Bir kere, yardımcı doçent olanlar doktoradan sonra olur ama doçentlikten önce yardımcı doçent olma gereği zaten yoktu, doktoradan doçentliğe direkt sınavla geçebiliyordunuz, eserleriniz ve arkasından sözlü sınav. Dolayısıyla şu söylenen sözler... Dünya literatürüne baktığınızda, dünya üniversitelerine baktığınızda profesörlük, doçentlik ve asistanlık arasında bir ara kadro olarak kimi yerde "assistant professor" kimi yerde farklı isimlerde kendini gösteren bir ara kadro.

Şimdi, değerli arkadaşlar, bize getirilen söz konusu değişiklik, bir kere sadece adına doktora, öğretim üyesi diyerek isim değişikliğinden öte, birtakım kadro değişikliğinden ya da kadroya alımlarda hatta tam tersine kadroların siyasallaşmasından ve rektöre ve dekana biat kültürünü öne çıkaracak bir kadrolaşmanın önünü açacak bir düzenlemeden öte hiçbir şey değil.

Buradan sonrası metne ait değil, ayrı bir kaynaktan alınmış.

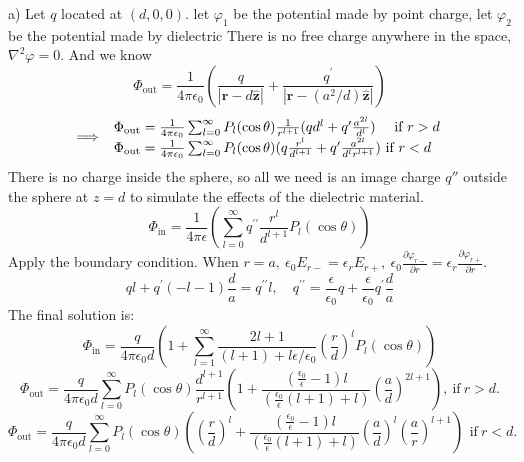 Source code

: \documentclass[UTF8,9pt]{ctexart}
\begin{document}
a) Let $q$ located at $(d,0,0)$. let $\varphi_{1} $ be the potential made by point charge, let $\varphi_{2} $ be the potential made by dielectric %
There is no free charge anywhere in the space, $\nabla^2\varphi=0$.
And we know
$$ 
\Phi_{\mathrm{out}}=\frac{1}{4 \pi \epsilon_{0}}(\frac{q}{|\mathbf{r}-d \hat{\mathbf{z}}|}+\frac{q^{\prime}}{|\mathbf{r}-(a^{2} / d) \hat{\mathbf{z}}|})
 $$
 $$ 
\implies \begin{array}{l}{\Phi_{\mathrm{out}}=\frac{1}{4 \pi \epsilon_{0}} \sum_{l=0}^{\infty} P_{l}(\cos \theta) \frac{1}{r^{l+1}}(q d^{l}+q^{\prime} \frac{a^{2 l}}{d^{l}}) \quad \text { if } r>d} \\ {\Phi_{\mathrm{out}}=\frac{1}{4 \pi \epsilon_{0}} \sum_{l=0}^{\infty} P_{l}(\cos \theta)(q \frac{r^{l}}{d^{l+1}}+q^{\prime} \frac{a^{2 l}}{d^{l} r^{l+1}}) \text { if } r<d}\end{array}
 $$
 There is no charge inside the sphere, so all we need is an image charge $q''$ outside the sphere at $z = d$ to simulate the effects of the dielectric material. 
 $$ 
\Phi_{\mathrm{in}}=\frac{1}{4 \pi \epsilon}(\sum_{l=0}^{\infty} q^{\prime \prime} \frac{r^{l}}{d^{l+1}} P_{l}(\cos \theta))
 $$
 Apply the boundary condition. When $r=a,\ \epsilon_0E_{r-}=\epsilon_rE_{r+},\ \epsilon_{0} \frac{\partial \varphi_{r-}}{\partial r}=\epsilon_r \frac{\partial \varphi_{r+}}{\partial r} $.
 $$ 
q l+q^{\prime}(-l-1) \frac{d}{a}=q^{\prime \prime} l,\quad q^{\prime \prime}=\frac{\epsilon}{\epsilon_{0}} q+\frac{\epsilon}{\epsilon_{0}} q^{\prime} \frac{d}{a}
 $$
The final solution is:
$$ 
\Phi_{\mathrm{in}}=\frac{q}{4 \pi \epsilon_{0} d}(1+\sum_{l=1}^{\infty} \frac{2 l+1}{(l+1)+l \epsilon / \epsilon_{0}}(\frac{r}{d})^{l} P_{l}(\cos \theta))
 $$
 $$ 
\Phi_{\mathrm{out}}=\frac{q}{4 \pi \epsilon_{0} d} \sum_{l=0}^{\infty} P_{l}(\cos \theta) \frac{d^{l+1}}{r^{l+1}}(1+\frac{(\frac{\epsilon_{0}}{\epsilon}-1) l}{(\frac{\epsilon_{0}}{\epsilon}(l+1)+l)}(\frac{a}{d})^{2 l+1}),\ \text{if}\ r>d.
 $$
 $$ 
\Phi_{\mathrm{out}}=\frac{q}{4 \pi \epsilon_{0} d} \sum_{l=0}^{\infty} P_{l}(\cos \theta)((\frac{r}{d})^{l}+\frac{(\frac{\epsilon_{0}}{\epsilon}-1) l}{(\frac{\epsilon_{0}}{\epsilon}(l+1)+l)}(\frac{a}{d})^{l}(\frac{a}{r})^{l+1})\,\ \text{if}\ r<d.
 $$
\end{document}
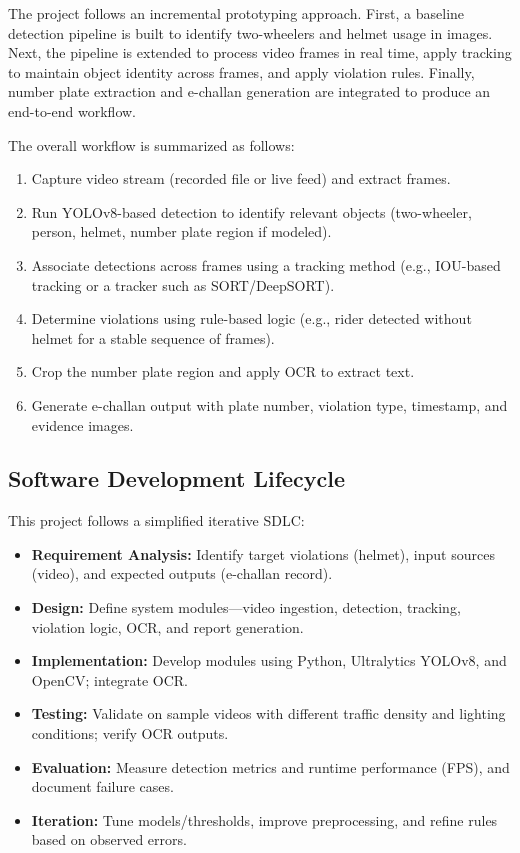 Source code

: The project follows an incremental prototyping approach. First, a baseline detection pipeline is built to identify two-wheelers and helmet usage in images. Next, the pipeline is extended to process video frames in real time, apply tracking to maintain object identity across frames, and apply violation rules. Finally, number plate extraction and e-challan generation are integrated to produce an end-to-end workflow.

The overall workflow is summarized as follows:
\begin{enumerate}[leftmargin=*]
  \item Capture video stream (recorded file or live feed) and extract frames.
  \item Run YOLOv8-based detection to identify relevant objects (two-wheeler, person, helmet, number plate region if modeled).
  \item Associate detections across frames using a tracking method (e.g., IOU-based tracking or a tracker such as SORT/DeepSORT).
  \item Determine violations using rule-based logic (e.g., rider detected without helmet for a stable sequence of frames).
  \item Crop the number plate region and apply OCR to extract text.
  \item Generate e-challan output with plate number, violation type, timestamp, and evidence images.
\end{enumerate}

\subsection{Software Development Lifecycle}
This project follows a simplified iterative SDLC:
\begin{itemize}[leftmargin=*]
  \item \textbf{Requirement Analysis:} Identify target violations (helmet), input sources (video), and expected outputs (e-challan record).
  \item \textbf{Design:} Define system modules---video ingestion, detection, tracking, violation logic, OCR, and report generation.
  \item \textbf{Implementation:} Develop modules using Python, Ultralytics YOLOv8, and OpenCV; integrate OCR.
  \item \textbf{Testing:} Validate on sample videos with different traffic density and lighting conditions; verify OCR outputs.
  \item \textbf{Evaluation:} Measure detection metrics and runtime performance (FPS), and document failure cases.
  \item \textbf{Iteration:} Tune models/thresholds, improve preprocessing, and refine rules based on observed errors.
\end{itemize}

Bakın değerli arkadaşlar, üniversitelerde biz bunları mı konuşacağız? Bunlar mı üniversitelerin, akademinin, AR-GE'nin, Türkiye'de az önce bahsettiğim ileri teknolojik düzeyde üretimin, katma değeri yüksek üretimin esas sorunu, çözüm hususları?

Bakın değerli arkadaşlar, bu elimdeki OECD raporu. AR-GE 2016'da 0,94, Türkiye 33'üncü sırada OECD üyesi ülkeler arasında ve OECD ortalamasının üçte 1'ini biz gayrisafi millî hasıladan AR-GE'ye aktarıyoruz, üçte 1'i oranında bir oran olarak.

Yine Türkiye üniversitelerinin geldiği durum, yine OECD üyesi ülkeler, Türkiye 29'uncu sırada patent sayısı itibarıyla ve -evet, dikkatli dinleyiniz- OECD üyesi ülkelerde üretilen bin patentin birisi sadece Türkiye'den çıkıyor.

(Mikrofon otomatik cihaz tarafından kapatıldı)

BAŞKAN - Tamamlayın lütfen, bir dakika ek süre veriyorum.

KAMİL OKYAY SINDIR (Devamla) - Üniversitelerin geldiği durum bu, AR-GE'ye yapılan harcamalar ortada, Türkiye üniversiteleri bir çöküşün içerisinde, atanan rektörler üzerinden bir biat kültürü hepimizin malumu ve atanan rektörler üzerinden artık umudunu yitirmiş, bilimsel özerklikten vazgeçmiş, artık araştırma geliştirme, proje üretmekten bile imtina eden, üzerine ölü toprağı serpilmiş üniversiteleri yardımcı doçent kadrosunu kaldırarak falan da değil, adını değiştirerek -böyle bir palyatif, geçici- yukarıdakinin dilekleri, arzuları, istekleri yerine gelsin diye bu yüce Meclis bunları konuşuyor.

Değerli arkadaşlar, son sözüm, yazıktır diyorum, günahtır diyorum. Bu ülkeye yazıktır, üniversitelere yazıktır, Türkiye'nin geleceğine yazıktır. Kendimizi kandırmayalım diyorum.